I should make clear that I’m not saying to those who are currently facing cancer (or indeed any life threatening illness) that you should just shove on some sparkle, a slick of gloss and throw your head back in mock laughter. I know how incredibly hard it is, when your world is fading to darkness around you, to search for neon brightness within that. No one should feel forced into toxic positivity.

And, optimism – as I know from my mum, as we’re seeing with Deborah – can’t save a life.

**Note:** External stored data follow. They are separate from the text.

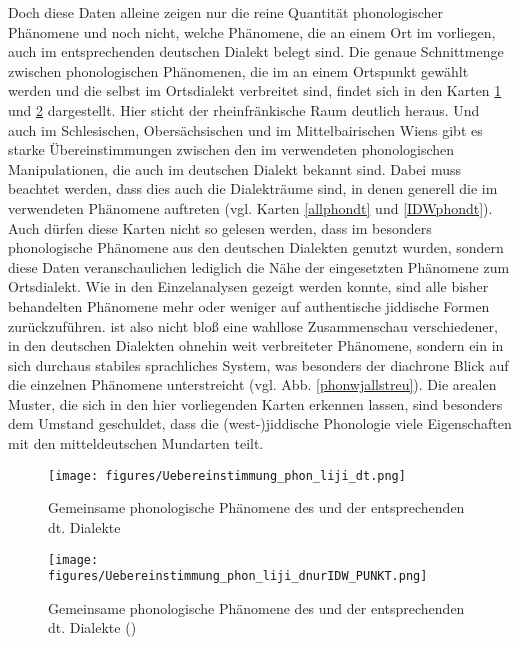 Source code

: 	Doch diese Daten alleine zeigen nur die reine Quantität phonologischer Phänomene und noch nicht, welche Phänomene, die an einem Ort im  vorliegen, auch im entsprechenden deutschen Dialekt belegt sind. Die genaue Schnittmenge zwischen phonologischen Phänomenen, die im  an einem Ortspunkt gewählt werden und die selbst im Ortsdialekt verbreitet sind, findet sich in den Karten \ref{allphondtliji} und \ref{IDWallphondtliji} dargestellt. Hier sticht der rheinfränkische Raum deutlich heraus. Und auch im Schlesischen, Obersächsischen und im Mittelbairischen Wiens gibt es starke Übereinstimmungen zwischen den im  verwendeten phonologischen Manipulationen, die auch im deutschen Dialekt bekannt sind. Dabei muss beachtet werden, dass dies auch die Dialekträume sind, in denen generell die im  verwendeten Phänomene auftreten (vgl. Karten \ref{allphondt} und \ref{IDWphondt}). Auch dürfen diese Karten nicht so gelesen werden, dass im  besonders phonologische Phänomene aus den deutschen Dialekten genutzt wurden, sondern diese Daten veranschaulichen lediglich die Nähe der eingesetzten Phänomene zum Ortsdialekt. Wie in den Einzelanalysen gezeigt werden konnte, sind alle bisher behandelten Phänomene mehr oder weniger auf authentische jiddische Formen zurückzuführen.  ist also nicht bloß eine wahllose Zusammenschau verschiedener, in den deutschen Dialekten ohnehin weit verbreiteter Phänomene, sondern ein in sich durchaus stabiles  sprachliches System, was besonders der diachrone Blick auf die einzelnen Phänomene unterstreicht (vgl. Abb. \ref{phonwjallstreu}). Die arealen Muster, die sich in den hier vorliegenden Karten erkennen lassen, sind besonders dem Umstand geschuldet, dass die (west-)jiddische Phonologie viele Eigenschaften mit den mitteldeutschen Mundarten teilt.\\


 \begin{figure}[h!]
		\centering
\texttt{[image: figures/Uebereinstimmung\_phon\_liji\_dt.png]}
		\caption{\label{allphondtliji} Gemeinsame phonologische Phänomene des  und der entsprechenden dt. Dialekte}
		\end{figure}
 
 
 
 \begin{figure}[h!]
		\centering
\texttt{[image: figures/Uebereinstimmung\_phon\_liji\_dnurIDW\_PUNKT.png]}
		\caption{\label{IDWallphondtliji} Gemeinsame phonologische Phänomene des  und der entsprechenden dt. Dialekte ()}
		\end{figure}
\FloatBarrier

It’s just that existing in a glass-half-full way is often sneered at, it’s seen as cheesy and a bit silly. It’s confused for naivety. When, from my experience, it’s one of the most powerful tools we have, and utilising it – when we can – creates a domino-effect of difference, that can reverberate for years.

My mum, when she was dying (she was diagnosed with days to live, she survived for months) relished in soft silk scarves, she filled her hospice sink up with Vinho Verde, the green wine we used to drink together on a Portuguese beach. She made jokes about her illness, used it to – not only pass on sage advice that we had to listen to (“I’m dying, you have to!”) but also, one memorable time, to wheel on over to Christian Slater when we spotted him in a bar and force him to say hello to me (“he could hardly say no”).

I took on this attitude. Even when my grief turned me on auto-pilot, when I felt like I had been replaced by a walking, talking replica of who I once was, I’d slurp on J20s, as you could buy them for 50p in the hospice canteen, marvelling at this unexpected bargain. I’d tie scarves around my jeans and wear bright baker boy hats to see her (it was the noughties, okay). At Christmas, as she lay in a coma, I put up our nativity scene, chatting her through – as cheerily as I could muster – each step. “Here’s the camels dad brought back from India, here’s baby Jesus…” I used my strength in searching for the tiniest of joys, where I could.

It really wasn’t easy. My dad used to always say “crying is easy, it’s the laughter that takes the work.” It also didn’t change anything, she still died, my entire life crumbled and I mourned her (and do still) knowing I will never, ever entirely heal from that loss. But it helped. It still helps. I know – with total certainty – that there were many moments, during her death, that mum felt happy. That she felt full of life, even as it was being drained out of her. My grief has taken me, in the years since, to some deeply dark places but the comfort of that, and the knowledge that I carry her bright optimism within me, has pulled me through. All of this, and the myriad of other complex emotions that grief brings, is what prompted me to start a newsletter on the subject.

And now – along with tens of thousands of others – I carry Deborah’s leopard print, glossy lipped optimism with me too. She, despite everything, taught so many people how to live. There are countless things that Dame Deborah has left in her legacy, but, for me, it’s the image of her, wheeled out the front of the hospital, bunny ears on her head, closing her eyes and feeling the golden sunshine on her face that will stand the test of time.